13 mağdurun avukatlarından Burcu Ertim, dolandırıcılık olayının işleyişini şöyle anlattı:
"2021 yılında İran tutuklamalarının olduğunu, sonrasında bu kişilerin Türkiye'ye firar ettiğini ve burada faaliyetlerine devam ettiğini öğreniyoruz. Ankara, İstanbul, İzmir gibi büyük illerde önde gelen üniversiteler için sınavsız öğrenci kaydı vaadiyle bunlar bu öğrencileri buraya yerleştiriyorlar. Beylikdüzü'nde bir binaya yerleştiriyorlar. Sonrasında burada sistematik bir şekilde dolandırmalar başlıyor aslında. Öğrencilerden yüklü miktarlarda 45 bin dolarla 150 bin dolar arası, gelir durumlarına göre tespit edip sistematik bir dolandırma süreci başlıyor. İran'da reklamlar aracılığıyla, bazı tanıdıklar aracılığıyla bu kişilere ulaşıyorlar. Sonrasında bu kişilerin birikmesini bekleyip kafile halinde bir uçak bileti alıyorlar ve İstanbul'da Havaalanı'nda karşılayıp o bahsettiğim binaya yerleştirip burada devam ediyorlar. İran'dan bu kişileri getiriyorlar ülkeye, Türkiye'de de süreç başlıyor. Yani burada aslında bir hayal satma, umut satma durumu var. Tıpkı bizim öğrencilerimiz gibi bu kişiler Türkiye gelip bir sağlık eğitimi alıp sonra vatanlarına dönmek isterken burada bir dolandırma gerçekleşiyor. Üniversiteye gittikleri zaman böyle bir kaydın olmadığını, ikametlerinin dahi olmadığını, kaçak durumda olduklarını öğreniyorlar ve 2 yılın sonunda aslında büyük bir şok yaşıyorlar. Ve 3- 4 yılları gidiyor bu kişilerin. Baktığınız zaman, psikolojik travmalar yaşıyorlar. Hayalleri yıkılmış oluyor. Ailelerin birçoğunun birikimi gitmiş oluyor dedi.
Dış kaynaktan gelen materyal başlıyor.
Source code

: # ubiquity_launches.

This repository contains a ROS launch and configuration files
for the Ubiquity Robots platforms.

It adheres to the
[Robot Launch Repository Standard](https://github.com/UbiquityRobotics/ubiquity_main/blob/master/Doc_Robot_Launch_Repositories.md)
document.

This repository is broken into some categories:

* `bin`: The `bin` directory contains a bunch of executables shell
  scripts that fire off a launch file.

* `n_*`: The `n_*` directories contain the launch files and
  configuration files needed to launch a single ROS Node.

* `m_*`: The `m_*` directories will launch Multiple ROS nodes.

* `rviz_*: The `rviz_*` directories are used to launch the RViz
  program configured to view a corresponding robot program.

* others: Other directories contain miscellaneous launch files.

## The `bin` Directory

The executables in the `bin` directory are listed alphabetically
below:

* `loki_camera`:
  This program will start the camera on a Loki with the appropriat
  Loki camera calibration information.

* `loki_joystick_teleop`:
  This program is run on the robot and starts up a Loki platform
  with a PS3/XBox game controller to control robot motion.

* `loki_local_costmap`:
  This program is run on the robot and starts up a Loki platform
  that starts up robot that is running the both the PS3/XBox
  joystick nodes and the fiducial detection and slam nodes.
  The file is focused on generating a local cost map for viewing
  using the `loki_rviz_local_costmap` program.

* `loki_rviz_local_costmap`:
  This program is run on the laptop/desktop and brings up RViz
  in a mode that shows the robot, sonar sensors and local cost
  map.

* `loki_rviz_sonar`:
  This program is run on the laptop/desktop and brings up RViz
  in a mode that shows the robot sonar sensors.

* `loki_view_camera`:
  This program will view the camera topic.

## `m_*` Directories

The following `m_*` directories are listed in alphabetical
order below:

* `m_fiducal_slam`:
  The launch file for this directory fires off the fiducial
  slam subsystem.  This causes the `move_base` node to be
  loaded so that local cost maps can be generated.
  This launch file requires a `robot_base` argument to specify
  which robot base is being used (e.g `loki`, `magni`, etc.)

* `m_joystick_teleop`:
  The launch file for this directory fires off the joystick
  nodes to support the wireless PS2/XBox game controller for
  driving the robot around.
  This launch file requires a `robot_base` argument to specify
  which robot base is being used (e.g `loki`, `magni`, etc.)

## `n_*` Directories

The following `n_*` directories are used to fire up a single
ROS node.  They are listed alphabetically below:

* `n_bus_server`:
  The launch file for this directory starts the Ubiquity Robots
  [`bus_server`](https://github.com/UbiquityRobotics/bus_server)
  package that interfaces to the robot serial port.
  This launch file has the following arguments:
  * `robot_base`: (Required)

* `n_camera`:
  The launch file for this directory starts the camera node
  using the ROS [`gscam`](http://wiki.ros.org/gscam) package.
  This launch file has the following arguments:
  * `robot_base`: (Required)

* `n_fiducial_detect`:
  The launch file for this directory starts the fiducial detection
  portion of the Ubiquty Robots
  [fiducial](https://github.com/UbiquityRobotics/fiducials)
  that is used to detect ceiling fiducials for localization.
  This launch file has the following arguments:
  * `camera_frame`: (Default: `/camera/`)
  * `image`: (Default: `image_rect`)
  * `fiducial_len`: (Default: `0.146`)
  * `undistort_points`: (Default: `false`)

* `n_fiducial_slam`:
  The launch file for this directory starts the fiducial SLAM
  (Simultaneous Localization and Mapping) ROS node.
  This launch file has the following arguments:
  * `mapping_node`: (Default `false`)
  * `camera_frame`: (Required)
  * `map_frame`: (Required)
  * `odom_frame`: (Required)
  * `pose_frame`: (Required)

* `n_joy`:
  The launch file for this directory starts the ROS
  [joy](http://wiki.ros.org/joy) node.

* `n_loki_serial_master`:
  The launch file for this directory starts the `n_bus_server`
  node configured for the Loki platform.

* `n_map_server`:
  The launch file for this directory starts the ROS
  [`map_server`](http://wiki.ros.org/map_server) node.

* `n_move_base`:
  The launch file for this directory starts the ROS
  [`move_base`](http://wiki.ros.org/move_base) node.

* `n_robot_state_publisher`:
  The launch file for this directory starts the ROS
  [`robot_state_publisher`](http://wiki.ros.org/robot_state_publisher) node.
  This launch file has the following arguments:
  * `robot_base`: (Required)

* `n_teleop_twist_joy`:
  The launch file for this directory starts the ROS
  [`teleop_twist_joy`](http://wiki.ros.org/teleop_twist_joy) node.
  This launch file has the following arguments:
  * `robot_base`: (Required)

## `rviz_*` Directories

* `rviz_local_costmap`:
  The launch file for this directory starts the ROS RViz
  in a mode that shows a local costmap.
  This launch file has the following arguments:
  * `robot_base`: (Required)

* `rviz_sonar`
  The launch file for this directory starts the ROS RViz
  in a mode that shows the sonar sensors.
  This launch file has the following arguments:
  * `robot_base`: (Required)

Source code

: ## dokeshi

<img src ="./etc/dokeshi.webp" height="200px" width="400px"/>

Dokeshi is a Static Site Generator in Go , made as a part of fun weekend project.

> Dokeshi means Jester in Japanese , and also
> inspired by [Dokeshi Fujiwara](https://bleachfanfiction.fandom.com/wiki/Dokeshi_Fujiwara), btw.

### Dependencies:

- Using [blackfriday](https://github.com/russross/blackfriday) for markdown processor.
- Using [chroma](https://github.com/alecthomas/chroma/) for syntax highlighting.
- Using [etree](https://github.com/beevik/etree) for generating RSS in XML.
Mağdur avukatlarından İbrahim Şahin ise "Suç duyurusunda bulunduktan sonra detaylı incelemeler, raporlar yapıldı. Şu anda iddianame yazıldı, mahkeme kabul etti. İlk duruşma gününü bekliyoruz. Bu şahıslar yani nitelikli dolandırıcılıktan yargılanacaklar. Şu an için her bir mağdur için ayrı ayrı bir yargılama söz konusu olacak. Ve bu da ceza boyutunda baktığımızda hani 200 yıldan fazla bir cezaya tekabül ediyor savcının istemiyle. Hem örgüt boyutu var hem de nitelikli dolandırıcılık. Yani bir hareket edilmiş, o şekilde bir mağdur edilme söz konusu" dedi.
'Mağdur öğrencilerden Araiya Gholamipour'un annesi Bahareh Mourefi Shaleh, çeteye 45 bin dolara verdiklerini belirterek, "Bize Ankara'da bulunan devlet üniversitelerine sizin çocuklarınızı sınavsız kaydettireceğiz dediler. Verdiğimiz paranın bir kısmını rektörlere verdiklerini söylediler. Türk yargısına güveniyoruz. Hak ettikleri cezaları almalarını istiyoruz ifadelerini kullandı.
Khalil Soloki de çocukları Elnaz Soloki ve Salar Soloki için çeteye 100 bin dolar verdiğini söyleyerek, Türk makamlarında destek isteyerek yargıya güvendiklerini belirtti.